Published online by Cambridge University Press: 07 October 2011
Social interaction leads – online as much as offline – to mutual, more or less equal social influence of the interacting parties on each other. Internet users send out information, summaries of subjective experiences, and opinions using communication tools. Recipients acquire unconsciously new insights or strive to learn or form an opinion about a topic. Research studying the facilitating and hindering factors for such media-based social influence has a long-standing history (for a summary of the early work see Williams, 1977). Nonetheless, the interplay between personality characteristics and media attributes as preconditions of social influence has hardly received any attention yet. Therefore, the current chapter will apply interactionism (Endler and Magnusson, 1976) to online social influence.

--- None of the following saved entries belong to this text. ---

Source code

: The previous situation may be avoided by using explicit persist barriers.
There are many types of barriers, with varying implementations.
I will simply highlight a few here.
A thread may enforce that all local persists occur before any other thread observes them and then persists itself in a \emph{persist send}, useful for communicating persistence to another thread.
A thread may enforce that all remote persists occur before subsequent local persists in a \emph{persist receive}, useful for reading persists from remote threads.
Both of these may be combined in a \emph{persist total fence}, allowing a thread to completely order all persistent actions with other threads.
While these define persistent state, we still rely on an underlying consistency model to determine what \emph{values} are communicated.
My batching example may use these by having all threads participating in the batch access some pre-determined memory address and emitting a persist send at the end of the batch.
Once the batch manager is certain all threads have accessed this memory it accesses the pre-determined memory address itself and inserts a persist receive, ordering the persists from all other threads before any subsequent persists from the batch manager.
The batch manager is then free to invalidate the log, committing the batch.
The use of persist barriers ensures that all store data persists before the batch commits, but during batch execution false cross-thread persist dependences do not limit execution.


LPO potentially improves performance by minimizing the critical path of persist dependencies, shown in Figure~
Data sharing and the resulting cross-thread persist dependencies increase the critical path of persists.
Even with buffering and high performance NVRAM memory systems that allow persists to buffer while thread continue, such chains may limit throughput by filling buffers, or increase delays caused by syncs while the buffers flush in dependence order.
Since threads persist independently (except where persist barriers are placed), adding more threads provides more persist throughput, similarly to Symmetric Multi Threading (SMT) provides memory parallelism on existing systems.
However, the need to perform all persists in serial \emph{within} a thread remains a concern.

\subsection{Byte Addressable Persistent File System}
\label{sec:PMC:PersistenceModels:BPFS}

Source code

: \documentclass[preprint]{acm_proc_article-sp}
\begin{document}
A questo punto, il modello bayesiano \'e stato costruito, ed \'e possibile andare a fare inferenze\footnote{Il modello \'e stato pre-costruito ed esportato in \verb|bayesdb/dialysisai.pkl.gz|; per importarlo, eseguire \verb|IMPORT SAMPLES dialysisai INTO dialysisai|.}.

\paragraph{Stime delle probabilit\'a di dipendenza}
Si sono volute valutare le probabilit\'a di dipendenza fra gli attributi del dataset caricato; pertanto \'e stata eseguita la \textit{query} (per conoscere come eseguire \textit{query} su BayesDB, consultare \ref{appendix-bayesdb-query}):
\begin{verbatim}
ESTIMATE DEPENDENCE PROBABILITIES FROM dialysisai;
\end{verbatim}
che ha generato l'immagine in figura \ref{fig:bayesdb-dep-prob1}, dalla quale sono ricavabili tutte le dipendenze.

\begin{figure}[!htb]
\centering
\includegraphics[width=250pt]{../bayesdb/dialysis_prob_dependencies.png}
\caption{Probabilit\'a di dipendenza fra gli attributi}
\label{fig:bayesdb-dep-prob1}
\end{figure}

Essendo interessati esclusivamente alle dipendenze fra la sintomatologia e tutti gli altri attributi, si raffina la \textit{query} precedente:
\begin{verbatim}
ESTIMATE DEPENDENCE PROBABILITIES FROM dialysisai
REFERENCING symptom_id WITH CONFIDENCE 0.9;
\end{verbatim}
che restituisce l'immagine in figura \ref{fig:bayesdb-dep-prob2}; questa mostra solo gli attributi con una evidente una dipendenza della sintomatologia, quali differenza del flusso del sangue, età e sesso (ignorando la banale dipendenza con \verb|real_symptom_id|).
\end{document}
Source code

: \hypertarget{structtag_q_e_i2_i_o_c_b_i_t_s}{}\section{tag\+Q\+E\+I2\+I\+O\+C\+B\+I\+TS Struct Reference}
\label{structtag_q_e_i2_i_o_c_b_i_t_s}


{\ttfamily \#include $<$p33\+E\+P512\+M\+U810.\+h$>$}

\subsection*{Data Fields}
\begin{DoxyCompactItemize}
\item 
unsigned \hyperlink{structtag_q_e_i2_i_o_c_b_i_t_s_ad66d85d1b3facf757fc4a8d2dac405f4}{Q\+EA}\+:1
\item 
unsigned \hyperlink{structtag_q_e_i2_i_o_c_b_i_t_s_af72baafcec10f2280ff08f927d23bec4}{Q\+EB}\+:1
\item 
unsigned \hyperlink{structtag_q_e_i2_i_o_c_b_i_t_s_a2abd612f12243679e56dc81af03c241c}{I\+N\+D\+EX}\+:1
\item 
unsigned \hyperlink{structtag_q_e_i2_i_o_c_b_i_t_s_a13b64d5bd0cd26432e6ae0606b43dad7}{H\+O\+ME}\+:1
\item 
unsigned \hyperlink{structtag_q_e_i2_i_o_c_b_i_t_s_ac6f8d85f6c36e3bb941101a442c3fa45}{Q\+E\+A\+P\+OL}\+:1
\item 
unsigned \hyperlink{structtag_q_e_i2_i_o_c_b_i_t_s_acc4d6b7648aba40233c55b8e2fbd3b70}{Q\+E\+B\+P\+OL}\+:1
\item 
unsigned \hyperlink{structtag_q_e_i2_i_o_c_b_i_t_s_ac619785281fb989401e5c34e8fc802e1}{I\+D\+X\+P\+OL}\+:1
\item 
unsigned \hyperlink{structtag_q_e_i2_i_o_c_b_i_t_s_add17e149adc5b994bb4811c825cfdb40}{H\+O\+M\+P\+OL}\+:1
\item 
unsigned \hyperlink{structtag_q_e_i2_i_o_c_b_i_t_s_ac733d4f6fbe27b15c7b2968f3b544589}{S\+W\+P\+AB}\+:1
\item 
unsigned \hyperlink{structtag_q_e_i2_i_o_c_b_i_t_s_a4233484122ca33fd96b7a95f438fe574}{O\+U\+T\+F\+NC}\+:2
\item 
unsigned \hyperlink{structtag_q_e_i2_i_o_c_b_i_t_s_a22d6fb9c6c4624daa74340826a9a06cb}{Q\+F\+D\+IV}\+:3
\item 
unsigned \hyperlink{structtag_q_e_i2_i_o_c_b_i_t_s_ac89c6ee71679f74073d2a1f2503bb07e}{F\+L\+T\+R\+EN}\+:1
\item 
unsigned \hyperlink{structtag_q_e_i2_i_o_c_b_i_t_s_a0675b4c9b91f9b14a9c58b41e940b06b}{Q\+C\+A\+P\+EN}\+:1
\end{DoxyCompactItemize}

The combination of personal and situational variables is relevant in the context of new communication media as in any other context, because individuals may respond differently to the specific situational conditions provided by computer-mediated communication (CMC). (For initial evidence see Amichai-Hamburger et al., 2002; Cress, 2005; Guadagno and Cialdini, 2002; Hertel et al., 2008; Sassenberg et al., 2005.) Hence, considering individual differences for the prediction of media effects will allow more precise predictions about the impact of CMC on social influence.
In this chapter, different types of social influence will be introduced and the features of CMC that are relevant for social influence will be discussed. Afterwards, the research on these types of social influence in CMC will be reviewed. This review serves two purposes. First, it will show that almost all existing research in this domain has focused on the impact of situational characteristics that either (a) are inherent in the technology (e.g., few social context cues) or (b) result from the social setting in which CMC takes place (e.g., the impact of group norms on a person's attitudes). Second, it will outline how the moderation of social influence processes by communication media characteristics is best explained by the interactionist approach that includes inter-individual differences (e.g., personality traits). Before this approach is described, the few studies that take into account the moderating impact of inter-individual differences between users on the effects of situational characteristics (i.e., personality traits or cognitive styles) will be summarized. (For a framework model putting forward a similar argument for CMC research in general see Joinson, 2003.)